Docs
Custom Model Training with Chutes
This guide demonstrates how to train custom machine learning models using Chutes, from data preparation through deployment of the trained models.
Overview
Custom training enables:
- Fine-tuning Pre-trained Models: Adapt existing models to your specific use case
- Training from Scratch: Build models for unique domains or tasks
- Distributed Training: Scale training across multiple GPUs and nodes
- Experiment Tracking: Monitor training progress and compare experiments
- Model Versioning: Manage different model versions and deployments
Quick Start
Basic Fine-tuning Setup
from chutes.image import Image
from chutes.chute import Chute, NodeSelector
from pydantic import BaseModel
from typing import List, Dict, Any, Optional
class TrainingConfig(BaseModel):
model_name: str
dataset_path: str
num_epochs: int = 3
batch_size: int = 16
learning_rate: float = 2e-5
output_dir: str = "/models/output"
save_steps: int = 500
eval_steps: int = 100
# Training image with ML frameworks
training_image = (
Image(
username="myuser",
name="custom-training",
tag="1.0.0",
base_image="nvidia/cuda:12.1-devel-ubuntu22.04",
python_version="3.11"
)
.run_command("pip install torch==2.1.0+cu121 transformers==4.35.0 datasets==2.14.0 accelerate==0.24.0 wandb==0.16.0 tensorboard==2.15.0 --extra-index-url https://download.pytorch.org/whl/cu121")
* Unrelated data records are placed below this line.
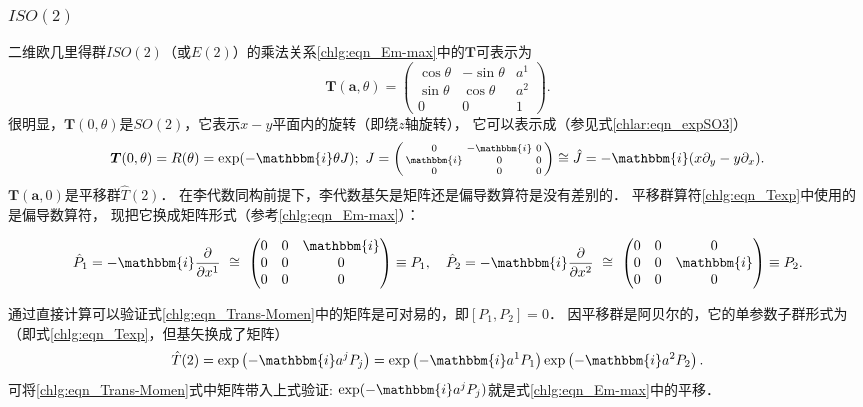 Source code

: \subsubsection{$ISO(2)$}\label{chlg:sec_e2}
二维欧几里得群$ISO(2)$（或$E(2)$）的乘法关系\eqref{chlg:eqn_Em-max}中的$\boldsymbol{T}$可表示为
\begin{equation}
    \boldsymbol{T}( \boldsymbol{a}, \theta ) =  \begin{pmatrix}
        {\cos \theta }&{ - \sin \theta }& a^1 \\
        {\sin \theta }&{\cos \theta }& a^2 \\
        0&0&1
    \end{pmatrix} .
\end{equation}
很明显，$\boldsymbol{T}( 0, \theta )$是$SO(2)$，它表示$x-y$平面内的旋转（即绕$z$轴旋转），
它可以表示成（参见式\eqref{chlar:eqn_expSO3}）
\begin{equation}\label{chlg:eqn_tmpR}
    \boldsymbol{T}( 0, \theta )= R(\theta ) =\exp(-\mathbbm{i} \theta J); \
    J = \left(\begin{smallmatrix}
        0 & -\mathbbm{i} & 0 \\
        \mathbbm{i} & 0 & 0 \\
        0 & 0 & 0
    \end{smallmatrix} \right)\cong
    \hat{J} = -\mathbbm{i} (x \partial_y - y \partial_x ).
\end{equation}
$\boldsymbol{T}( \boldsymbol{a}, 0 )$是平移群$\hat{T}(2)$．
在李代数同构前提下，李代数基矢是矩阵还是偏导数算符是没有差别的．
平移群算符\eqref{chlg:eqn_Texp}中使用的是偏导数算符，
现把它换成矩阵形式（参考\eqref{chlg:eqn_Em-max}）：
\begin{small}
\begin{equation}\label{chlg:eqn_Trans-Momen}
    \hat{P}_1 = -\mathbbm{i}\frac{\partial }{\partial x^1}  \ \cong \  
    \begin{pmatrix}
        0 & 0 & \mathbbm{i} \\
        0 & 0 & 0 \\
        0 & 0 & 0
    \end{pmatrix}\equiv P_1,\quad
    \hat{P}_2 = -\mathbbm{i}\frac{\partial }{\partial x^2}  \ \cong \  
    \begin{pmatrix}
        0 & 0 & 0 \\
        0 & 0 & \mathbbm{i} \\
        0 & 0 & 0
    \end{pmatrix} \equiv P_2.
\end{equation}
\end{small}
通过直接计算可以验证式\eqref{chlg:eqn_Trans-Momen}中的矩阵是可对易的，即$[P_1,P_2]=0$．
因平移群是阿贝尔的，它的单参数子群形式为（即式\eqref{chlg:eqn_Texp}，但基矢换成了矩阵）
\begin{equation}
    \hat{T}(2) = \exp\left( -\mathbbm{i} a^j P_j \right) 
    = \exp\left(-\mathbbm{i} a^1 P_1  \right)  \exp\left(-\mathbbm{i} a^2 P_2 \right)  .
\end{equation}
可将\eqref{chlg:eqn_Trans-Momen}式中矩阵带入上式验证:
$\exp(-\mathbbm{i} a^j P_j)$就是式\eqref{chlg:eqn_Em-max}中的平移．

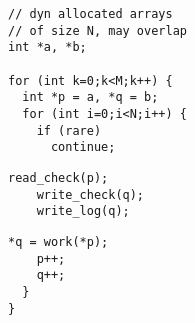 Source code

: \begin{lstlisting}[morekeywords={g_qCount},belowskip=0pt, name=ver3]
// dyn allocated arrays
// of size N, may overlap
int *a, *b;

for (int k=0;k<M;k++) {
  int *p = a, *q = b;
  for (int i=0;i<N;i++) {
    if (rare)
      continue;
\end{lstlisting}

\begin{lstlisting}[aboveskip=0pt,belowskip=0pt,backgroundcolor=\color{lightgray},
firstnumber=auto, name=ver3]
    read_check(p);
    write_check(q);
    write_log(q);
\end{lstlisting}

\begin{lstlisting}[aboveskip=0pt,belowskip=0pt, firstnumber=auto, name=ver3]
    *q = work(*p);
    p++;
    q++;
  }
}
\end{lstlisting}
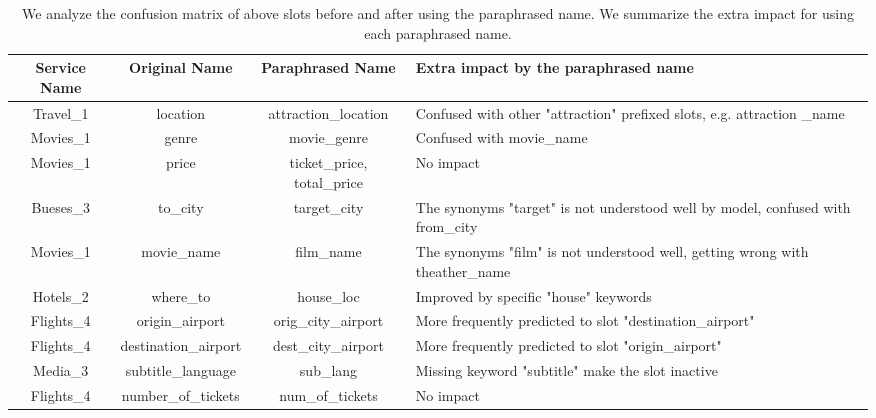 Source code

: \begin{table*}[!t]
\begin{center}{\scriptsize
\setlength{\tabcolsep}{3pt}
\begin{tabular}{ccc|l}
  \bottomrule
  \hline
Service Name & Original Name        & Paraphrased Name            & Extra impact by the paraphrased name                                            \\ \hline
Travel\_1    & location             & attraction\_location        & Confused with other "attraction" prefixed slots, e.g. attraction \_name         \\
Movies\_1    & genre                & movie\_genre                & Confused with movie\_name                                                       \\
Movies\_1    & price                & ticket\_price, total\_price & No impact                                                                       \\ \hline
Bueses\_3    & to\_city             & target\_city                & The synonyms "target" is not understood well by model, confused with from\_city \\
Movies\_1    & movie\_name          & film\_name                  & The synonyms "film" is not understood well, getting wrong with theather\_name   \\
Hotels\_2    & where\_to            & house\_loc                  & Improved by specific "house" keywords                                           \\ \hline
Flights\_4   & origin\_airport      & orig\_city\_airport         & More frequently predicted to slot "destination\_airport"                             \\
Flights\_4   & destination\_airport & dest\_city\_airport         & More frequently predicted to slot  "origin\_airport"                                  \\
Media\_3     & subtitle\_language   & sub\_lang                   & Missing keyword "subtitle" make the slot inactive                               \\
Flights\_4   & number\_of\_tickets  & num\_of\_tickets            & No impact                                                                       \\ \hline
\bottomrule
\end{tabular}
}
\end{center}
\caption{\label{tbl:heter-quali}We analyze the confusion matrix of
  above slots before and after using the paraphrased name. We summarize
  the extra impact for using each paraphrased name.  }
\end{table*}


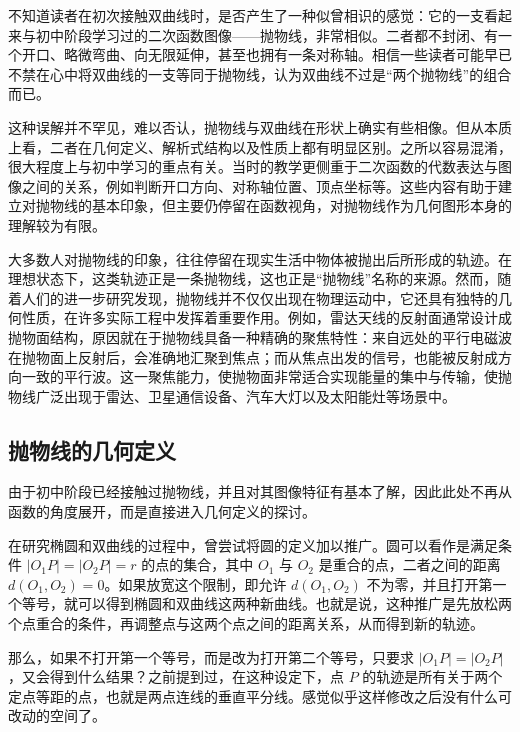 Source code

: 
\begin{issues}
\issueDraft
\end{issues}


不知道读者在初次接触双曲线时，是否产生了一种似曾相识的感觉：它的一支看起来与初中阶段学习过的二次函数图像——抛物线，非常相似。二者都不封闭、有一个开口、略微弯曲、向无限延伸，甚至也拥有一条对称轴。相信一些读者可能早已不禁在心中将双曲线的一支等同于抛物线，认为双曲线不过是“两个抛物线”的组合而已。

这种误解并不罕见，难以否认，抛物线与双曲线在形状上确实有些相像。但从本质上看，二者在几何定义、解析式结构以及性质上都有明显区别。之所以容易混淆，很大程度上与初中学习的重点有关。当时的教学更侧重于二次函数的代数表达与图像之间的关系，例如判断开口方向、对称轴位置、顶点坐标等。这些内容有助于建立对抛物线的基本印象，但主要仍停留在函数视角，对抛物线作为几何图形本身的理解较为有限。

大多数人对抛物线的印象，往往停留在现实生活中物体被抛出后所形成的轨迹。在理想状态下，这类轨迹正是一条抛物线，这也正是“抛物线”名称的来源。然而，随着人们的进一步研究发现，抛物线并不仅仅出现在物理运动中，它还具有独特的几何性质，在许多实际工程中发挥着重要作用。例如，雷达天线的反射面通常设计成抛物面结构，原因就在于抛物线具备一种精确的聚焦特性：来自远处的平行电磁波在抛物面上反射后，会准确地汇聚到焦点；而从焦点出发的信号，也能被反射成方向一致的平行波。这一聚焦能力，使抛物面非常适合实现能量的集中与传输，使抛物线广泛出现于雷达、卫星通信设备、汽车大灯以及太阳能灶等场景中。

\subsection{抛物线的几何定义}

由于初中阶段已经接触过抛物线，并且对其图像特征有基本了解，因此此处不再从函数的角度展开，而是直接进入几何定义的探讨。

在研究椭圆和双曲线的过程中，曾尝试将圆的定义加以推广。圆可以看作是满足条件 $|O_1P| = |O_2P| = r$ 的点的集合，其中 $O_1$ 与 $O_2$ 是重合的点，二者之间的距离 $d(O_1,O_2)=0$。如果放宽这个限制，即允许 $d(O_1,O_2)$ 不为零，并且打开第一个等号，就可以得到椭圆和双曲线这两种新曲线。也就是说，这种推广是先放松两个点重合的条件，再调整点与这两个点之间的距离关系，从而得到新的轨迹。

那么，如果不打开第一个等号，而是改为打开第二个等号，只要求 $|O_1P| = |O_2P|$，又会得到什么结果？之前提到过，在这种设定下，点 $P$ 的轨迹是所有关于两个定点等距的点，也就是两点连线的垂直平分线。感觉似乎这样修改之后没有什么可改动的空间了。

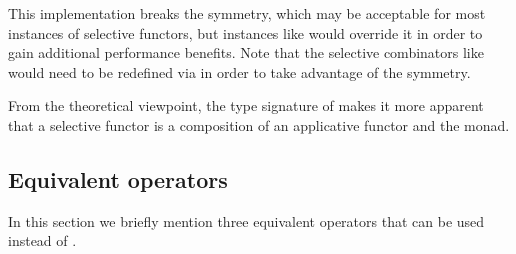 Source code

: \noindent
This implementation breaks the symmetry, which may be acceptable for most
instances of selective functors, but instances like  would override it
in order to gain additional performance benefits. Note that the selective
combinators like \hs{<||>} would need to be redefined via  in order
to take advantage of the symmetry.

From the theoretical viewpoint, the type signature of  makes it
more apparent that a selective functor  is a composition of an applicative
functor  and the  monad.

\subsection{Equivalent operators}\label{sec-alt-equivalent}

In this section we briefly mention three equivalent operators that can be used
instead of .

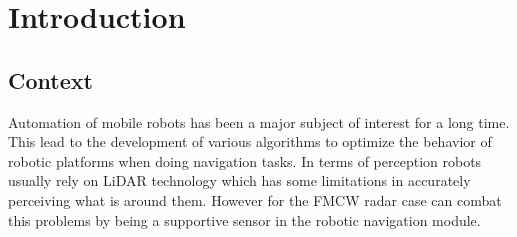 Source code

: \chapter{Introduction} \label{ch:introduction}









\section{Context}
Automation of mobile robots has been a major subject of interest for a long time. This lead to the development of various algorithms to optimize the behavior of robotic platforms when doing navigation tasks. In terms of perception robots usually rely on \ac{LiDAR} technology which has some limitations in accurately perceiving what is around them. However for the \ac{FMCW} \ac{radar} case can combat this problems by being a supportive sensor in the robotic navigation module.

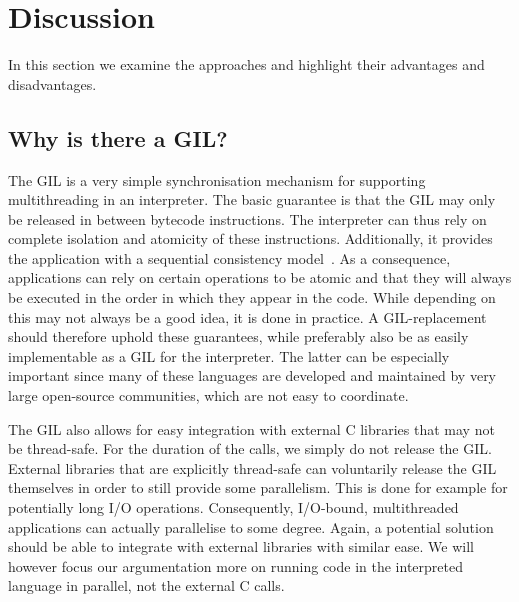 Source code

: \documentclass{sigplanconf}
\begin{document}
\section{Discussion}

In this section we examine the approaches and highlight their
advantages and disadvantages.


\subsection{Why is there a GIL?}
The GIL is a very simple synchronisation mechanism for supporting
multithreading in an interpreter. The basic guarantee is that the GIL
may only be released in between bytecode instructions. The interpreter
can thus rely on complete isolation and atomicity of these
instructions. Additionally, it provides the application with a
sequential consistency model~\cite{lamport79}. As a consequence,
applications can rely on certain operations to be atomic and that they
will always be executed in the order in which they appear in the
code. While depending on this may not always be a good idea, it is
done in practice. A GIL-replacement should therefore uphold these
guarantees, while preferably also be as easily implementable as a GIL
for the interpreter. The latter can be especially important since
many of these languages are developed and maintained by very large
open-source communities, which are not easy to coordinate.

The GIL also allows for easy integration with external C libraries that
may not be thread-safe. For the duration of the calls, we
simply do not release the GIL. External libraries that are explicitly
thread-safe can voluntarily release the GIL themselves in order to
still provide some parallelism. This is done for example for
potentially long I/O operations. Consequently, I/O-bound,
multithreaded applications can actually parallelise to some
degree. Again, a potential solution should be able to integrate with
external libraries with similar ease. We will however focus our
argumentation more on running code in the interpreted language in
parallel, not the external C calls.
\end{document}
.add("./training", "/app/training")
.add("./data", "/app/data")
)Text Classification Fine-tuning
Complete Training Pipeline
import torch
from transformers import (
AutoTokenizer, AutoModelForSequenceClassification,
TrainingArguments, Trainer, DataCollatorWithPadding
)
from datasets import Dataset, load_dataset
import wandb
import numpy as np
from sklearn.metrics import accuracy_score, precision_recall_fscore_support
import logging
class TextClassificationTrainer:
def __init__(self, config: TrainingConfig):
self.config = config
self.tokenizer = None
self.model = None
self.train_dataset = None
self.val_dataset = None
# Initialize logging
logging.basicConfig(level=logging.INFO)
self.logger = logging.getLogger(__name__)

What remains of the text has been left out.